Maternal education can be considered as a proxy for maternal socioeconomic status. There is evidence of a positive association between high parental socioeconomic status and risk of pediatric brain tumors in offspring3,4,31. Thus, our finding of increased risk of ependymoma associated with high maternal education is consistent with the results of previous assessments. Additionally, the finding of lower risk of developing pediatric CNS tumors among girls compared to boys is uniform to past reports1,3,4. The underlying mechanisms of these observations are largely unknown.

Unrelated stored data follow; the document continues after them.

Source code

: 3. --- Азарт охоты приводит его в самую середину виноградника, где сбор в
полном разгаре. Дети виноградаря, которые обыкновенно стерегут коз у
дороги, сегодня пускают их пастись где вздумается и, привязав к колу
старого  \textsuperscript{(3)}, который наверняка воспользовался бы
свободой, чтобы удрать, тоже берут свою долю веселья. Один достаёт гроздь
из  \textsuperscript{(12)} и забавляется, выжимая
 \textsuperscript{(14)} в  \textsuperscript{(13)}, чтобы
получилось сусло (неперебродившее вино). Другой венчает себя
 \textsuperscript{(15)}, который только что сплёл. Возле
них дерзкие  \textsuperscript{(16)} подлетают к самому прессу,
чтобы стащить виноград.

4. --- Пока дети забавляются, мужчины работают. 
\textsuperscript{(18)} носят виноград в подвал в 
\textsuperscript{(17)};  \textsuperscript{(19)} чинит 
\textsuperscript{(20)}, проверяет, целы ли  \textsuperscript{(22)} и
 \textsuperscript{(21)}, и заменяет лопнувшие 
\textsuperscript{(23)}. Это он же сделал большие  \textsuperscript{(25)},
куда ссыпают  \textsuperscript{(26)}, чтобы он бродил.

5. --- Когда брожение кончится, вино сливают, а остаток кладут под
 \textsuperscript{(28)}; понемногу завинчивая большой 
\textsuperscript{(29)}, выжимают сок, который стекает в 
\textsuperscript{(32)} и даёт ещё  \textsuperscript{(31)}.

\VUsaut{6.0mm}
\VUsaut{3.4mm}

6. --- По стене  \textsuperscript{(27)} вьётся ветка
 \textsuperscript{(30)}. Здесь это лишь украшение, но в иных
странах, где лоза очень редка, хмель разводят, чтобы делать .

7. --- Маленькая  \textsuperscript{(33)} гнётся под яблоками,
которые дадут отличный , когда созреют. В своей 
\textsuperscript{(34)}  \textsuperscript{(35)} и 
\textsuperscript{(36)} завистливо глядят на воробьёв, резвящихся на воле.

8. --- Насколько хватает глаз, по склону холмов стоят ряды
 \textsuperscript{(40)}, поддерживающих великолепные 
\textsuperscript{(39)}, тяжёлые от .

The primary strengths of the present study are that it is population-based and represents one of the largest studies, considering the rarity of the disease, to investigate the associations between maternal and perinatal characteristics and pediatric CNS tumors. Utilizing population-based registry data for both case and control identification, as well as for obtaining information about maternal, perinatal, and potential confounding factors, limits selection and recall bias. Additionally, this study assesses an ethnically and racially diverse population providing a unique ability to identify subgroups with higher susceptibility to or worse outcome from CNS tumors.

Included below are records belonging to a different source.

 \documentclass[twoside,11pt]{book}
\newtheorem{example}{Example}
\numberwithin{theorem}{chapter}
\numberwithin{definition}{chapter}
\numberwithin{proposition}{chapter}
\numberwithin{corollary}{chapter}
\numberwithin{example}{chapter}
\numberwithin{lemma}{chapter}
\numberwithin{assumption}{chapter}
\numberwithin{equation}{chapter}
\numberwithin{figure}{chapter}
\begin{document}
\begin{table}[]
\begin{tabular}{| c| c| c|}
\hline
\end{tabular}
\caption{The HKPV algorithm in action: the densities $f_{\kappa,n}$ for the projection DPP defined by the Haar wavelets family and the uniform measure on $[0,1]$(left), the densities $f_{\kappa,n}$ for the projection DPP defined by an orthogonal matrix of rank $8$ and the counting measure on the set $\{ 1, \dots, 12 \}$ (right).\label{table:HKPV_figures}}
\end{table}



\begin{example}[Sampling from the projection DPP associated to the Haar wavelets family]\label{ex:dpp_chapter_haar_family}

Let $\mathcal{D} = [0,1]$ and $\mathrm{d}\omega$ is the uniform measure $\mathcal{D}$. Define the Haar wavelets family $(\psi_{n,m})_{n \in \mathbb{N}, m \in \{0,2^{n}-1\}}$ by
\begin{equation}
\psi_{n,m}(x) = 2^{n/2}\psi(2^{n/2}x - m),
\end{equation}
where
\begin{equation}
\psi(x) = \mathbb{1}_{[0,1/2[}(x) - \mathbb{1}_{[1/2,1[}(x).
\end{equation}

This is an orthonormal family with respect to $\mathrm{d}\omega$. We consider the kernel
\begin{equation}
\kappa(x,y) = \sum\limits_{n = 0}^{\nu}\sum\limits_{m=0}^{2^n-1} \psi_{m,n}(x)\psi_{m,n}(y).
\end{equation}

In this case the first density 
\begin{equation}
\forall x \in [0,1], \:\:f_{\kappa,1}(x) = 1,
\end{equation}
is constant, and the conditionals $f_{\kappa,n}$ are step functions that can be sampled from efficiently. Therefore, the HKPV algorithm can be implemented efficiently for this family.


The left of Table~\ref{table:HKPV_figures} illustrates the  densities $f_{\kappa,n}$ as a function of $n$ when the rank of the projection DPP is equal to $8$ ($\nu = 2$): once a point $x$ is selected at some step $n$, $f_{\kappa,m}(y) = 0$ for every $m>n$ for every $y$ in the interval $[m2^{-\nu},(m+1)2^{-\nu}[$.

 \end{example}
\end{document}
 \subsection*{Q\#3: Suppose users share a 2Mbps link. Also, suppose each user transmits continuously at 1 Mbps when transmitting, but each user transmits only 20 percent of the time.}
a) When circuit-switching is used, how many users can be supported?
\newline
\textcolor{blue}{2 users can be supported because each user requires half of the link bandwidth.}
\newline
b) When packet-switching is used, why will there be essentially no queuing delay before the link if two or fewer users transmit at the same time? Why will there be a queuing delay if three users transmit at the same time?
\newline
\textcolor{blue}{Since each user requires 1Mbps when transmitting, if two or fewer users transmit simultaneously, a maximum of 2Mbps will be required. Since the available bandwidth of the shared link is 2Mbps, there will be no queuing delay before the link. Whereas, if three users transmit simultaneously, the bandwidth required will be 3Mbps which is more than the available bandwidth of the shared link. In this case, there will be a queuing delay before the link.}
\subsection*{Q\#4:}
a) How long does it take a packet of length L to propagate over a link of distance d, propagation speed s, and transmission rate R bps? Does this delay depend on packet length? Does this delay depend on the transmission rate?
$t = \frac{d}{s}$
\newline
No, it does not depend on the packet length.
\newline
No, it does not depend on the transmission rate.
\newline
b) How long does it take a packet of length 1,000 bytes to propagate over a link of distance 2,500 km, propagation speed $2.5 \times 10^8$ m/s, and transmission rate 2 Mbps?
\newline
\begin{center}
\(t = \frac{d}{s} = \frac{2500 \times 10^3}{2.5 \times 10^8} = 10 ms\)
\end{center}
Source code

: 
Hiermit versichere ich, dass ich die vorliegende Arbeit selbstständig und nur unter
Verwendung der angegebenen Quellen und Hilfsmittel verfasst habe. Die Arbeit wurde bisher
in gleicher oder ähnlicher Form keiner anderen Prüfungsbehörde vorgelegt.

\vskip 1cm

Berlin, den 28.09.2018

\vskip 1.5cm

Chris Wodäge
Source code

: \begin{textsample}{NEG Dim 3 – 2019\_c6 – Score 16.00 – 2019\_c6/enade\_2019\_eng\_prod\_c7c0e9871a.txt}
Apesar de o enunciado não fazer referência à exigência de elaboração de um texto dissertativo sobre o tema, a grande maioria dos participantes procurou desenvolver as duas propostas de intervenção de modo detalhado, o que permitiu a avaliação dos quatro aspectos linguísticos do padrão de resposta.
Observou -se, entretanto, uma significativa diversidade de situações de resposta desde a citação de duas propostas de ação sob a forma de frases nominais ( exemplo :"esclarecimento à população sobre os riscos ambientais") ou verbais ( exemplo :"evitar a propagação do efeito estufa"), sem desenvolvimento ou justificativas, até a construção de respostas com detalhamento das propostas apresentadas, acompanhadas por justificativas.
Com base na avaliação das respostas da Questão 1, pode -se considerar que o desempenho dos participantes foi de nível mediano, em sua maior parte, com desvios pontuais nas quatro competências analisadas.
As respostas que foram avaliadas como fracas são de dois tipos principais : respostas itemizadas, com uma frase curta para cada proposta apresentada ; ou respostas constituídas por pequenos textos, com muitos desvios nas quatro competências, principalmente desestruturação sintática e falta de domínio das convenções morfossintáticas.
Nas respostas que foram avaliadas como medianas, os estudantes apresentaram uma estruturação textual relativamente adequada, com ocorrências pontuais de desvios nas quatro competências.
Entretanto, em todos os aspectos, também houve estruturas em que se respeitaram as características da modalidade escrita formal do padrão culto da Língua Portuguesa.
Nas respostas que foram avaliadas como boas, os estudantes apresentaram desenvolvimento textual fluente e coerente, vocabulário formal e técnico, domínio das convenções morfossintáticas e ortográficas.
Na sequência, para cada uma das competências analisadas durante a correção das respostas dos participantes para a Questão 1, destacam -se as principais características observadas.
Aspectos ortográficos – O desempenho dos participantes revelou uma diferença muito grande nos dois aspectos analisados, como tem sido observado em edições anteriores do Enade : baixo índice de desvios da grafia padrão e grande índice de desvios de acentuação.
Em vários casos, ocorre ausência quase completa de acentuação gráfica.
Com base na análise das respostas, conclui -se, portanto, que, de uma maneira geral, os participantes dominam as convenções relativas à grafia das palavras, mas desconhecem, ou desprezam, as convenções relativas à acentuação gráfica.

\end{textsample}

This study has some limitations. Although this is one of largest studies performed on pediatric CNS tumors, the sample size was still limited to investigate the associations within rare histological subtypes. Hence, replication studies are needed to confirm these findings and to detect risk and outcome predictors for rare histological subtypes of pediatric CNS tumors using larger sample sizes. Further, the cancer registry did not have information on co-existence of birth defects nor early-life exposure to ionizing radiation, two established risk factors for pediatric CNS tumors. Therefore, we were unable to assess these potential confounders in our analyses. There is also a small possibility that children classified as controls in this analysis have moved out of state and had cancer diagnoses that would not be registered in the TCR. However, due to rarity of childhood cancer, particularly CNS tumors, the effect of differential misclassification of exposure on our findings is likely to be low. As the study period included births through the year 2011 and follow-up was complete through December 2012, a proportion of the cohort, therefore, was not followed for 16 years to ascertain incident cases. However, in the analyses for etiological factors, we frequency-matched controls to cases on year of birth. Therefore, the potential effect of a shorter ascertainment period for cases diagnosed in more recent years would be minimized. Additionally, the average follow-up time for survival was 5.7 years, and the survival time for 75% of the deceased individuals was < 1.7 years, indicating only a small proportion of potentially undetected deceased cases. Additionally, we could not consider the potential differences in access to neuro-surgical and neuro-oncological services, which could influence survival among cases. Also, information on the molecular classification of the histological subtypes of brain tumors was not available in the cancer registry and therefore it is hard to interpret clinical associations of these findings based on the molecular subgroups of pediatric brain tumors.

In conclusion, in this large registry-based study, several maternal and perinatal factors were associated with risk and survival of podiatric CNS tumors, including maternal race/ethnicity, infant sex, gestational age, size for gestational age, and mode of delivery. Utilizing large available databases including high-quality registry data is beneficial to identifying risk and outcome predictors for such clinically significant malignancies, which has potential public health and clinical implications. Incorporating the findings of this study with knowledge on molecular characteristics of pediatric CNS tumor subtypes might lead to the development of novel comprehensive risk and outcome prediction models which have been lacking for the management of pediatric brain tumors.